The Place of the Throne

Bhd.t, ‘the Place of the Throne,’ now known as Edfu, was built over time and in various stages.  The first brick was laid on the 23rd of August, 237 BCE, when the third pharaoh of the Ptolemaic period, Ptolemy III Euergetes, started his reign and completed it under Ptolemy XII Auletes in 57 BCE.  The main entrance doors were installed in Lebanese cedar during the final phase.   Can you hear the banners of antiquity waving in the breeze as you approach the entrance?  The wooden flag poles would have reached 131 feet high; all that remains are the recesses attached to the entrance façade. 

Edfu is one of the most preserved temples, with its roof intact, and yet, the area is now barren of water, the sacred lake, and nature’s lushness.  At Edfu, what captures my immediate attention is the interior walls that contain the building texts—inscriptions describing a creation story.  This calamity brought seven survivors, the Shemsu Hor, to Behdet to rebuild society.  And somewhere around this ancient town, a mound was either created or chosen and at some point, a consecrated mud brick was carefully laid on sacred earth, marking the original temple.   The previous foundation of Edfu, a solar temple aligned East-West, adhered to the sun’s movement.  Today, Edfu Temple, rebuilt during the Greek period, is oriented North-South.  

Approaching the monumental gate, known as a pylon, it becomes immediately apparent to any initiate that we entered the temple of Horus.  Carved into the outer sandstone wall is a towering falcon god, and flanking the entranceway are two falcon-god statues in granite.  Symbolism appears above the doorway with the Naum or sun disk, the painted wings of the vulture on the inner lintel, and a ten-foot, tall black granite statue of Horus, wearing the Pschent, the double crown of unified Egypt worn by rulers, positioned in the forecourt.

Entering the temple’s interior, on either side of the pillared galleries are rooms for the sacred text and robes where the priests, tasked with serving their deity, prepare for temple rituals.  Here, we would be guided along the ritual path once held by the leopard-skinned priest.  In antiquity, prayers were cited at each subsequent door as the priest progressed through the halls and chambers until the temple’s highest point, the holy of holies, was reached.  

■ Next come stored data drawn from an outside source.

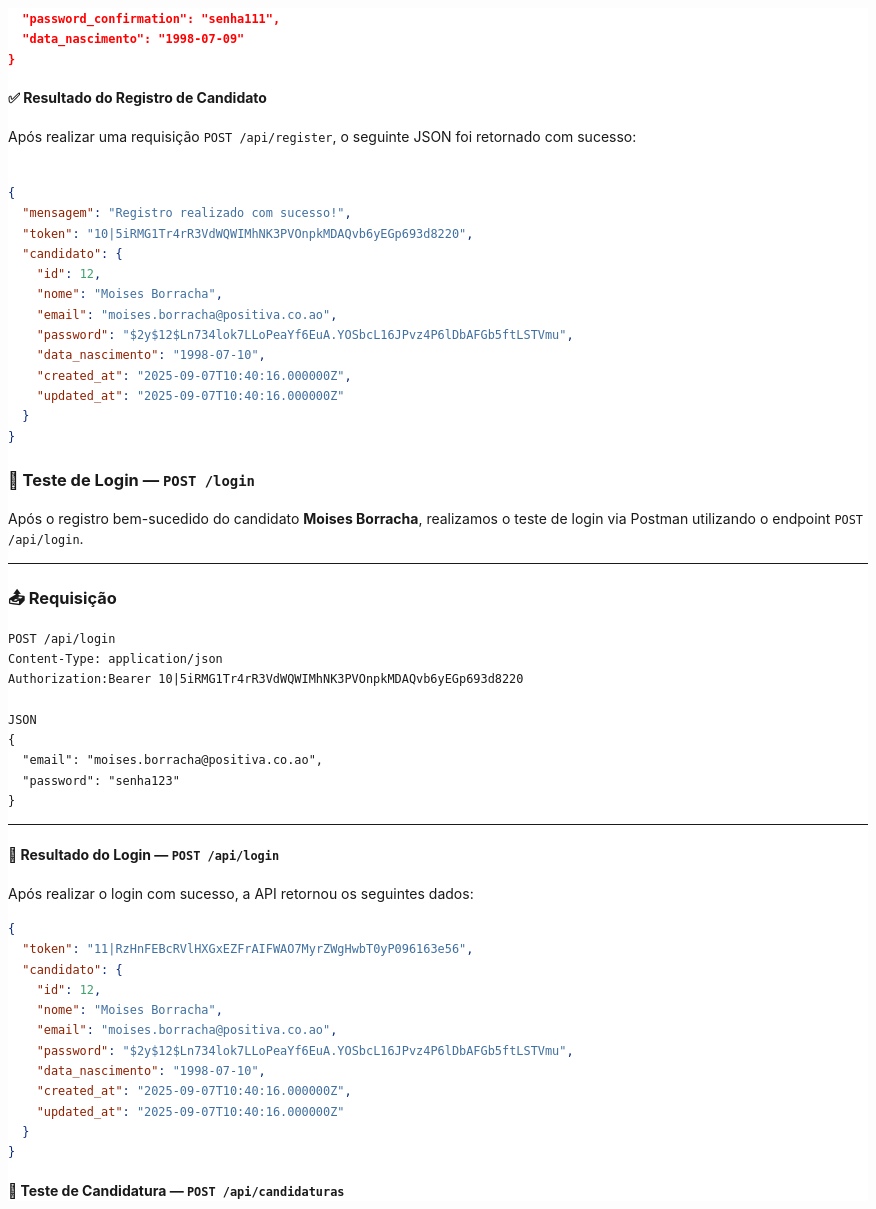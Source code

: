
 ```json
  "password_confirmation": "senha111",
  "data_nascimento": "1998-07-09"
}
```
#### ✅ Resultado do Registro de Candidato

Após realizar uma requisição `POST /api/register`, o seguinte JSON foi retornado com sucesso:

```json

{
  "mensagem": "Registro realizado com sucesso!",
  "token": "10|5iRMG1Tr4rR3VdWQWIMhNK3PVOnpkMDAQvb6yEGp693d8220",
  "candidato": {
    "id": 12,
    "nome": "Moises Borracha",
    "email": "moises.borracha@positiva.co.ao",
    "password": "$2y$12$Ln734lok7LLoPeaYf6EuA.YOSbcL16JPvz4P6lDbAFGb5ftLSTVmu",
    "data_nascimento": "1998-07-10",
    "created_at": "2025-09-07T10:40:16.000000Z",
    "updated_at": "2025-09-07T10:40:16.000000Z"
  }
}
```
### 🔐 Teste de Login — `POST /login`

Após o registro bem-sucedido do candidato **Moises Borracha**, realizamos o teste de login via Postman utilizando o endpoint `POST /api/login`.

---

### 📤 Requisição

```http
POST /api/login
Content-Type: application/json
Authorization:Bearer 10|5iRMG1Tr4rR3VdWQWIMhNK3PVOnpkMDAQvb6yEGp693d8220

JSON
{
  "email": "moises.borracha@positiva.co.ao",
  "password": "senha123"
}

```
-----
#### 🔐 Resultado do Login — `POST /api/login`

Após realizar o login com sucesso, a API retornou os seguintes dados:

```json
{
  "token": "11|RzHnFEBcRVlHXGxEZFrAIFWAO7MyrZWgHwbT0yP096163e56",
  "candidato": {
    "id": 12,
    "nome": "Moises Borracha",
    "email": "moises.borracha@positiva.co.ao",
    "password": "$2y$12$Ln734lok7LLoPeaYf6EuA.YOSbcL16JPvz4P6lDbAFGb5ftLSTVmu",
    "data_nascimento": "1998-07-10",
    "created_at": "2025-09-07T10:40:16.000000Z",
    "updated_at": "2025-09-07T10:40:16.000000Z"
  }
}
```
#### 📝 Teste de Candidatura — `POST /api/candidaturas`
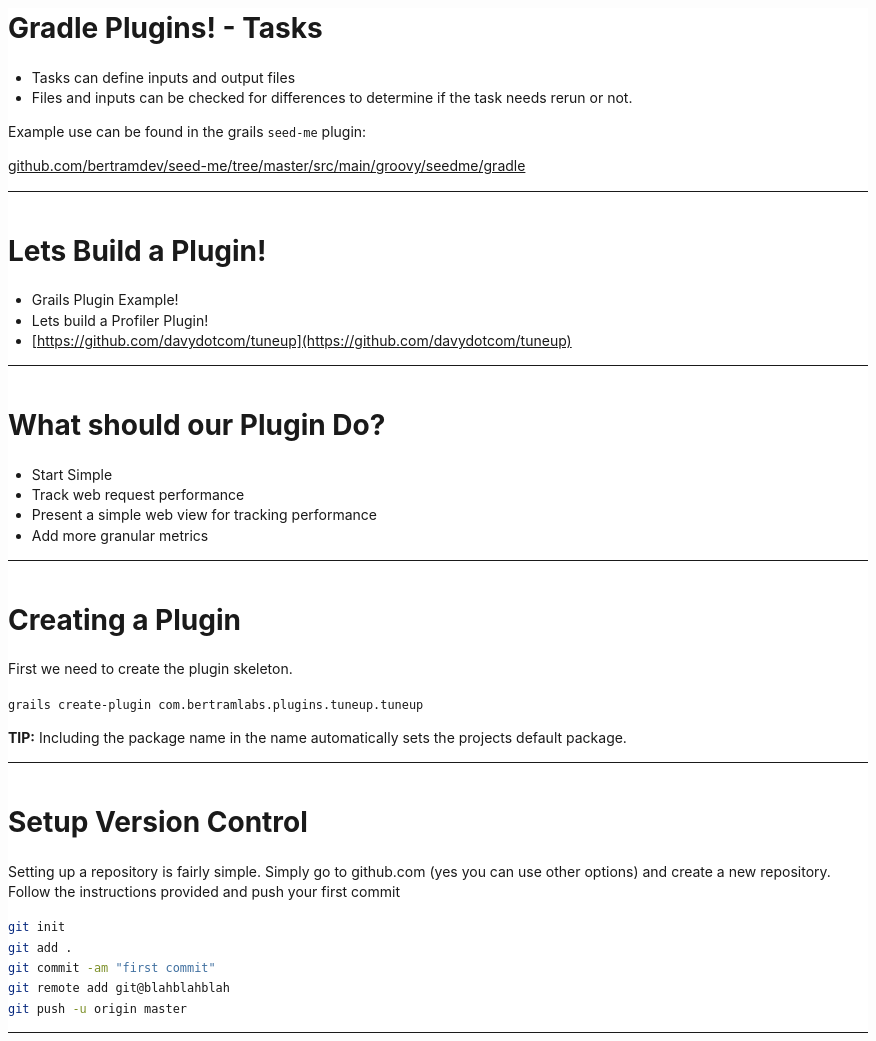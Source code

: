 
# Gradle Plugins! - Tasks

* Tasks can define inputs and output files
* Files and inputs can be checked for differences to determine if the task needs rerun or not.

Example use can be found in the grails `seed-me` plugin:

[github.com/bertramdev/seed-me/tree/master/src/main/groovy/seedme/gradle](https://github.com/bertramdev/seed-me/tree/master/src/main/groovy/seedme/gradle)

---

# Lets Build a Plugin!

* Grails Plugin Example!
* Lets build a Profiler Plugin!
* [https://github.com/davydotcom/tuneup](https://github.com/davydotcom/tuneup)

---

# What should our Plugin Do?

* Start Simple
* Track web request performance
* Present a simple web view for tracking performance
* Add more granular metrics

---

# Creating a Plugin

First we need to create the plugin skeleton.

```bash
grails create-plugin com.bertramlabs.plugins.tuneup.tuneup
```

**TIP:** Including the package name in the name automatically sets the projects default package.

---

# Setup Version Control

Setting up a repository is fairly simple. Simply go to github.com (yes you can use other options) and create a new repository. Follow the instructions provided and push your first commit

```bash
git init
git add .
git commit -am "first commit"
git remote add git@blahblahblah
git push -u origin master
```

---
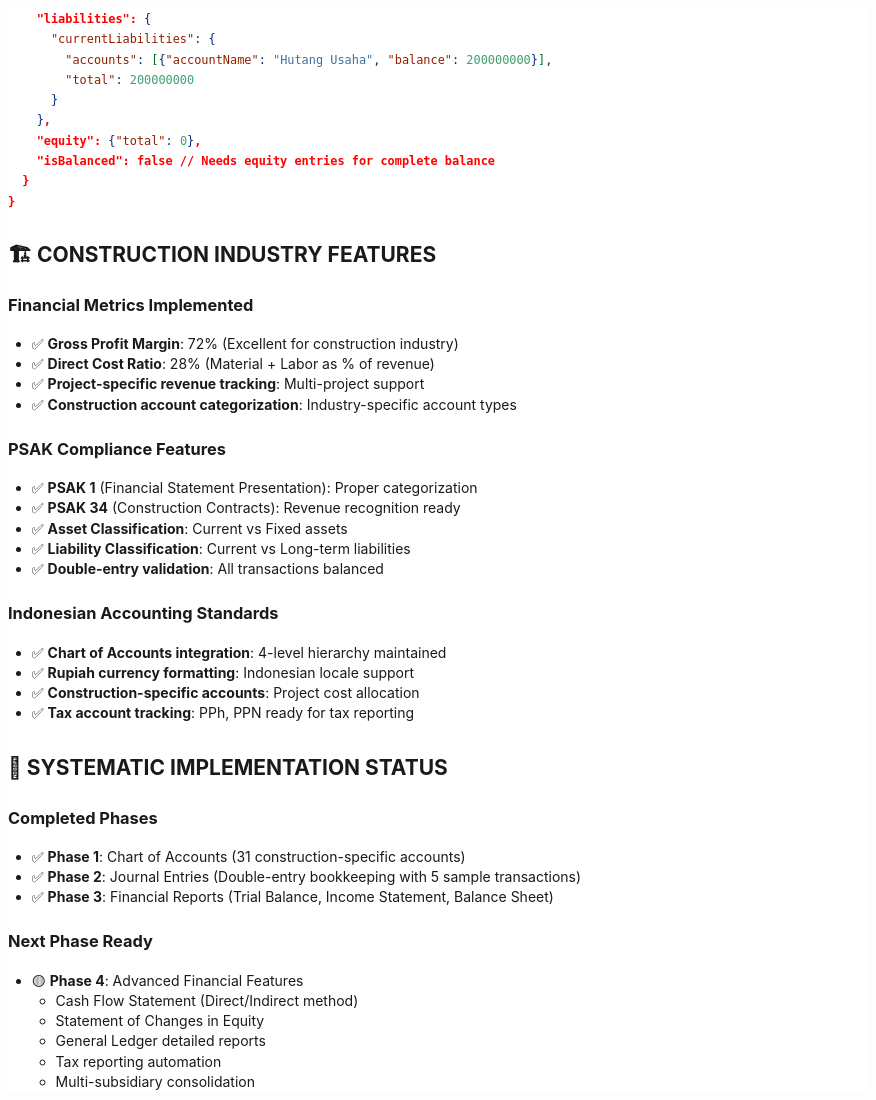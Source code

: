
 ```json
    "liabilities": {
      "currentLiabilities": {
        "accounts": [{"accountName": "Hutang Usaha", "balance": 200000000}],
        "total": 200000000
      }
    },
    "equity": {"total": 0},
    "isBalanced": false // Needs equity entries for complete balance
  }
}
```

## 🏗️ CONSTRUCTION INDUSTRY FEATURES

### Financial Metrics Implemented
- ✅ **Gross Profit Margin**: 72% (Excellent for construction industry)
- ✅ **Direct Cost Ratio**: 28% (Material + Labor as % of revenue)
- ✅ **Project-specific revenue tracking**: Multi-project support
- ✅ **Construction account categorization**: Industry-specific account types

### PSAK Compliance Features
- ✅ **PSAK 1** (Financial Statement Presentation): Proper categorization
- ✅ **PSAK 34** (Construction Contracts): Revenue recognition ready
- ✅ **Asset Classification**: Current vs Fixed assets
- ✅ **Liability Classification**: Current vs Long-term liabilities
- ✅ **Double-entry validation**: All transactions balanced

### Indonesian Accounting Standards
- ✅ **Chart of Accounts integration**: 4-level hierarchy maintained
- ✅ **Rupiah currency formatting**: Indonesian locale support
- ✅ **Construction-specific accounts**: Project cost allocation
- ✅ **Tax account tracking**: PPh, PPN ready for tax reporting

## 🔄 SYSTEMATIC IMPLEMENTATION STATUS

### Completed Phases
- ✅ **Phase 1**: Chart of Accounts (31 construction-specific accounts)
- ✅ **Phase 2**: Journal Entries (Double-entry bookkeeping with 5 sample transactions)
- ✅ **Phase 3**: Financial Reports (Trial Balance, Income Statement, Balance Sheet)

### Next Phase Ready
- 🟡 **Phase 4**: Advanced Financial Features
  - Cash Flow Statement (Direct/Indirect method)
  - Statement of Changes in Equity
  - General Ledger detailed reports
  - Tax reporting automation
  - Multi-subsidiary consolidation
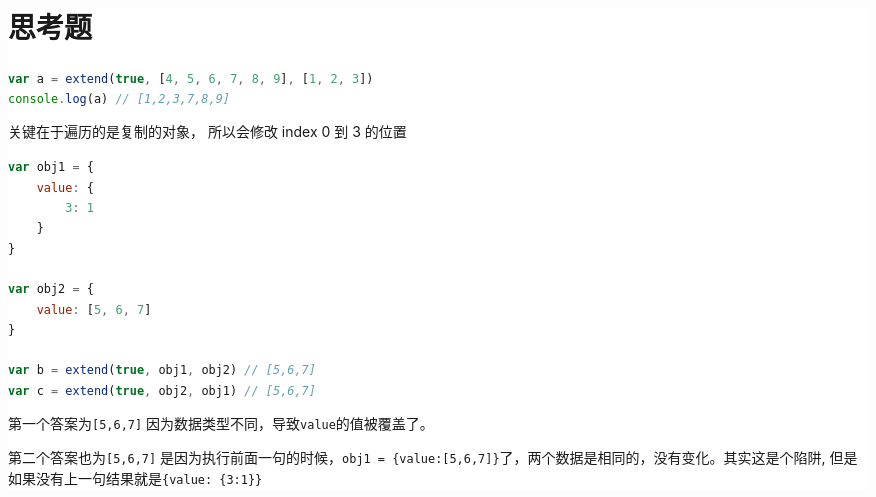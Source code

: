 # 思考题

```js
var a = extend(true, [4, 5, 6, 7, 8, 9], [1, 2, 3])
console.log(a) // [1,2,3,7,8,9]
```

关键在于遍历的是复制的对象， 所以会修改 index 0 到 3 的位置

```js
var obj1 = {
	value: {
		3: 1
	}
}

var obj2 = {
	value: [5, 6, 7]
}

var b = extend(true, obj1, obj2) // [5,6,7]
var c = extend(true, obj2, obj1) // [5,6,7]
```

第一个答案为`[5,6,7]` 因为数据类型不同，导致`value`的值被覆盖了。

第二个答案也为`[5,6,7]` 是因为执行前面一句的时候，`obj1 = {value:[5,6,7]}`了，两个数据是相同的，没有变化。其实这是个陷阱, 但是如果没有上一句结果就是`{value: {3:1}}`
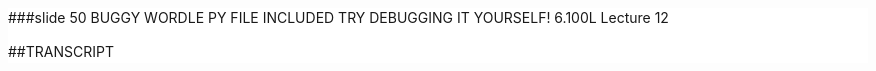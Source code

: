 ###slide 50
BUGGY WORDLE PY FILE INCLUDED
TRY DEBUGGING IT YOURSELF!
6.100L Lecture 12


##TRANSCRIPT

Inside the sanctuary is the original Naos associated with King Nectanebo II, the last natural-born ruler of Egypt (30th Dynasty-reign, 360-343 BCE).

Photo Credit: Thea’s Heart® LLC, 2022

The Naos, carved from a solid piece of black granite, stands approximately 13 feet high by 7 feet wide and rests on a granite stand.  Inscriptions and imagery cover the box describing the purpose and use of the Naos, and the interior would have held the golden statue of Horus.   A small glided wooden door is the only piece missing from this imposing box-like shrine.  It is considered the oldest part of the temple.  Also, inside the sanctuary is a replica solar barque.  The original is at the Louvre in Paris; the barque would have held the golden statue of Horus during the ritual procession.  There was once an altar within the sanctuary that went missing; an altar is currently on display, but the provenance is unknown to me. When we departed Edfu, the temple’s mystery beckoned me to discover its secrets through ongoing scholarship and spiritual inquiry.